Publicly traded limited partnerships are another type of investment option. These partnerships are between two parties: an equity partner who provides the money and a limited partner who makes a cash contribution in exchange for a share of the profits. The equity partner puts up the money needed to start the business, while the limited partner gives the project capital in exchange for a share of the profits. Other types of alternative assets include commodities, gold, precious metals, and rare collectibles.

Bottom Line

Investing in alternative assets may a good way to increase your retirement savings because of the diversification it provides. However, it is important to remember that these investments can be riskier than stocks and bonds. If you are willing to take on more risk, you will likely earn a higher return over time. If you’re considering adding alternative assets to your portfolio, make sure you understand the risks involved and that you have the necessary expertise to evaluate them.

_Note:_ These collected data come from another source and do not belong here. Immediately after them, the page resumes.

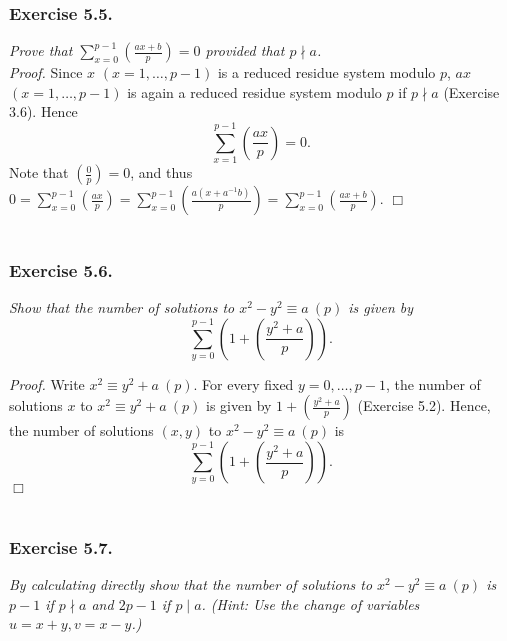 \documentclass{article}
\begin{document}
\subsubsection*{Exercise 5.5.}
\emph{Prove that $\sum_{x=0}^{p-1} \left( \frac{ax+b}{p} \right) = 0$
provided that $p \nmid a$.} \\

\emph{Proof.}
Since $x$ $(x = 1, \ldots, p-1)$ is a reduced residue system modulo $p$,
$ax$ $(x = 1, \ldots, p-1)$ is again a reduced residue system modulo $p$ if $p \nmid a$
(Exercise 3.6).
Hence
$$\sum_{x=1}^{p-1} \left( \frac{ax}{p} \right) = 0.$$
Note that $\left( \frac{0}{p} \right) = 0$,
and thus
$0
= \sum_{x=0}^{p-1} \left( \frac{ax}{p} \right)
= \sum_{x=0}^{p-1} \left( \frac{a(x+a^{-1}b)}{p} \right)
= \sum_{x=0}^{p-1} \left( \frac{ax+b}{p} \right)$.
$\Box$ \\\\






\subsubsection*{Exercise 5.6.}
\emph{Show that the number of solutions to $x^2 - y^2 \equiv a \: (p)$
is given by
$$\sum_{y=0}^{p-1} \left( 1 + \left( \frac{y^2 + a}{p} \right) \right).$$ }

\emph{Proof.}
Write $x^2 \equiv y^2 + a \: (p)$.
For every fixed $y = 0, \ldots, p-1$,
the number of solutions $x$ to $x^2 \equiv y^2 + a \: (p)$
is given by $1 + \left( \frac{y^2 + a}{p} \right)$ (Exercise 5.2).
Hence, the number of solutions $(x, y)$ to $x^2 - y^2 \equiv a \: (p)$
is
$$\sum_{y=0}^{p-1} \left( 1 + \left( \frac{y^2 + a}{p} \right) \right).$$
$\Box$ \\\\






\subsubsection*{Exercise 5.7.}
\emph{By calculating directly show that
the number of solutions to $x^2 - y^2 \equiv a \: (p)$
is $p-1$ if $p \nmid a$ and $2p-1$ if $p \mid a$.
(Hint: Use the change of variables $u=x+y, v=x-y$.) } \\
\end{document}

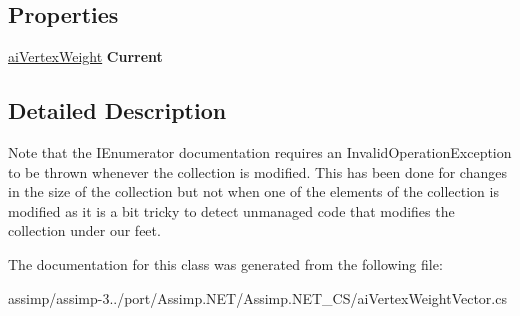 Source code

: \subsection*{Properties}
\begin{DoxyCompactItemize}
\item 
\hypertarget{classai_vertex_weight_vector_1_1ai_vertex_weight_vector_enumerator_aaca1e95de19a4ce971036f8b7f4da917}{\hyperlink{structai_vertex_weight}{ai\+Vertex\+Weight} {\bfseries Current}}\label{classai_vertex_weight_vector_1_1ai_vertex_weight_vector_enumerator_aaca1e95de19a4ce971036f8b7f4da917}

\end{DoxyCompactItemize}


\subsection{Detailed Description}
Note that the I\+Enumerator documentation requires an Invalid\+Operation\+Exception to be thrown whenever the collection is modified. This has been done for changes in the size of the collection but not when one of the elements of the collection is modified as it is a bit tricky to detect unmanaged code that modifies the collection under our feet. 

The documentation for this class was generated from the following file\+:\begin{DoxyCompactItemize}
\item 
assimp/assimp-\/3../port/\+Assimp.\+N\+E\+T/\+Assimp.\+N\+E\+T\+\_\+\+C\+S/ai\+Vertex\+Weight\+Vector.\+cs\end{DoxyCompactItemize}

Although some of these alternative assets may be more volatile than traditional stocks and bonds, they can offer the potential for higher returns. Including a mix of asset types in your retirement portfolio can help you weather market ups and downs and reach your long-term financial goals. Some other options to consider include real estate investment trusts, commodities, private funds and hedge funds, precious metals, and limited partnerships. Before making any changes to your retirement account, be sure to speak with a financial advisor to get personalized advice that takes into consideration your unique circumstances.

What alternative assets are you including in your portfolio?

5 Responses

  1. I’m convinced the Fed will continue tightening until it “breaks” something. Many experts expect the Fed to then pivot, as they have done repeatedly in the past. My concern/question is what if they break something so big and so badly that regular money printing and lowering of rates is insufficient to turn things around? In which case, we have a world-wide economic collapse. Your thoughts please.

    1. That is a serious concern of mine. I’m 65, retired and have been hemorrhaging losses in the traditional investments for 2 years now. I’m concerned my money will run out in retirement resulting in a lower standard of living.

      1. Your concerns are completely valid, Keith. I think this is why so many investors have turned to alternatives – to reduce the correlation of the portfolio swings up and down. While no investment is perfect or risk-free (not even bonds), having exposure to different asset classes can help soften the blow. And I mean real diversification – not just holding different sectors of the same asset class (stocks)!

    2. I’d agree with you here, Terry. There’s always a possibility the Fed strategy won’t work – the zero interest rate environment for the last decade coupled with runaway money printing/quantitative easing has created an “everything” bubble. Everyone was riding high on the hog while their asset prices went up, without truly understanding the underlying impact that sustained money printing could create.

  2. My uncle recently decided to invest in a Precious Metals IRA, and he chose gold. I think it’s great that you can use commodities such as gold, platinum, oil, natural gas, lumber, and other minerals to invest in your future. Knowing that there is a wide variety of options out there when it comes to investing offers peace of mind.